> _Plain-text document sources_:
----------------------------------------

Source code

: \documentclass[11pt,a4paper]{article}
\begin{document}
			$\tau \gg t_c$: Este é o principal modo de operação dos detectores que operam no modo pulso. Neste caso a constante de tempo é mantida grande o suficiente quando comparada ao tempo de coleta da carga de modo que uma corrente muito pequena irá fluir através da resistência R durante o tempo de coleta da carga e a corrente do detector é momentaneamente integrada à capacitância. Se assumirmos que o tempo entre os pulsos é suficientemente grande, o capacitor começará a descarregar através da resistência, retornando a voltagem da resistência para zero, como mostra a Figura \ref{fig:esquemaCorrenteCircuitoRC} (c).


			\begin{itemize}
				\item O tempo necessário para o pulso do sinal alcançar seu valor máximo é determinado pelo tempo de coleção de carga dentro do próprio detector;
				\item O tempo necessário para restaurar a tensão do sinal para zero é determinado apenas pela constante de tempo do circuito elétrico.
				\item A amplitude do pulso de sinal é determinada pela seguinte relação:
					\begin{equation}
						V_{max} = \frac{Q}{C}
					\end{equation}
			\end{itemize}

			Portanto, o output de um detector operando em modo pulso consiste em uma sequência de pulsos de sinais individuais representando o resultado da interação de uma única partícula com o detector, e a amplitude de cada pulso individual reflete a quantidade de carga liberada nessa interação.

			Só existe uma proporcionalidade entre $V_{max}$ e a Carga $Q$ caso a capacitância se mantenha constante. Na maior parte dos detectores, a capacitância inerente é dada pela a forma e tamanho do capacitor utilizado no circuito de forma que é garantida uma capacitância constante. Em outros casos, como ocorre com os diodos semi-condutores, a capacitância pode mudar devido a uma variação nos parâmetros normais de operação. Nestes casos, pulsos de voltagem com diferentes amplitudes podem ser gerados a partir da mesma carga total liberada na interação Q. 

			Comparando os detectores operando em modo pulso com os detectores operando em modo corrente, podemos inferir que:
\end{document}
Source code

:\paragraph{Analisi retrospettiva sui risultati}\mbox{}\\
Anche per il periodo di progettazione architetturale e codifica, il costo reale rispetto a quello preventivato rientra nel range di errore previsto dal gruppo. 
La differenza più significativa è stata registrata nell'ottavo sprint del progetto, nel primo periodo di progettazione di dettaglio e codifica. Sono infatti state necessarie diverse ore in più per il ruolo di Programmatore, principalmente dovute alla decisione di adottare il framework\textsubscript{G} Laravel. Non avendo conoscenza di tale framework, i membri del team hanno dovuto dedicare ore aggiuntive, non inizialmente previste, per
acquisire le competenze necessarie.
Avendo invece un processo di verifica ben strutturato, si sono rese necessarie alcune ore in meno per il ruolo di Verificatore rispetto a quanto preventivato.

----------------------------------------

> _Your instructions_: Print all of the data exactly as it was given.

> _Worked solution_:
Source code

: \documentclass[11pt,a4paper]{article}
\begin{document}
			$\tau \gg t_c$: Este é o principal modo de operação dos detectores que operam no modo pulso. Neste caso a constante de tempo é mantida grande o suficiente quando comparada ao tempo de coleta da carga de modo que uma corrente muito pequena irá fluir através da resistência R durante o tempo de coleta da carga e a corrente do detector é momentaneamente integrada à capacitância. Se assumirmos que o tempo entre os pulsos é suficientemente grande, o capacitor começará a descarregar através da resistência, retornando a voltagem da resistência para zero, como mostra a Figura \ref{fig:esquemaCorrenteCircuitoRC} (c).


			\begin{itemize}
				\item O tempo necessário para o pulso do sinal alcançar seu valor máximo é determinado pelo tempo de coleção de carga dentro do próprio detector;
				\item O tempo necessário para restaurar a tensão do sinal para zero é determinado apenas pela constante de tempo do circuito elétrico.
				\item A amplitude do pulso de sinal é determinada pela seguinte relação:
					\begin{equation}
						V_{max} = \frac{Q}{C}
					\end{equation}
			\end{itemize}

			Portanto, o output de um detector operando em modo pulso consiste em uma sequência de pulsos de sinais individuais representando o resultado da interação de uma única partícula com o detector, e a amplitude de cada pulso individual reflete a quantidade de carga liberada nessa interação.

			Só existe uma proporcionalidade entre $V_{max}$ e a Carga $Q$ caso a capacitância se mantenha constante. Na maior parte dos detectores, a capacitância inerente é dada pela a forma e tamanho do capacitor utilizado no circuito de forma que é garantida uma capacitância constante. Em outros casos, como ocorre com os diodos semi-condutores, a capacitância pode mudar devido a uma variação nos parâmetros normais de operação. Nestes casos, pulsos de voltagem com diferentes amplitudes podem ser gerados a partir da mesma carga total liberada na interação Q. 

			Comparando os detectores operando em modo pulso com os detectores operando em modo corrente, podemos inferir que:
\end{document}
Source code

:\paragraph{Analisi retrospettiva sui risultati}\mbox{}\\
Anche per il periodo di progettazione architetturale e codifica, il costo reale rispetto a quello preventivato rientra nel range di errore previsto dal gruppo. 
La differenza più significativa è stata registrata nell'ottavo sprint del progetto, nel primo periodo di progettazione di dettaglio e codifica. Sono infatti state necessarie diverse ore in più per il ruolo di Programmatore, principalmente dovute alla decisione di adottare il framework\textsubscript{G} Laravel. Non avendo conoscenza di tale framework, i membri del team hanno dovuto dedicare ore aggiuntive, non inizialmente previste, per
acquisire le competenze necessarie.
Avendo invece un processo di verifica ben strutturato, si sono rese necessarie alcune ore in meno per il ruolo di Verificatore rispetto a quanto preventivato.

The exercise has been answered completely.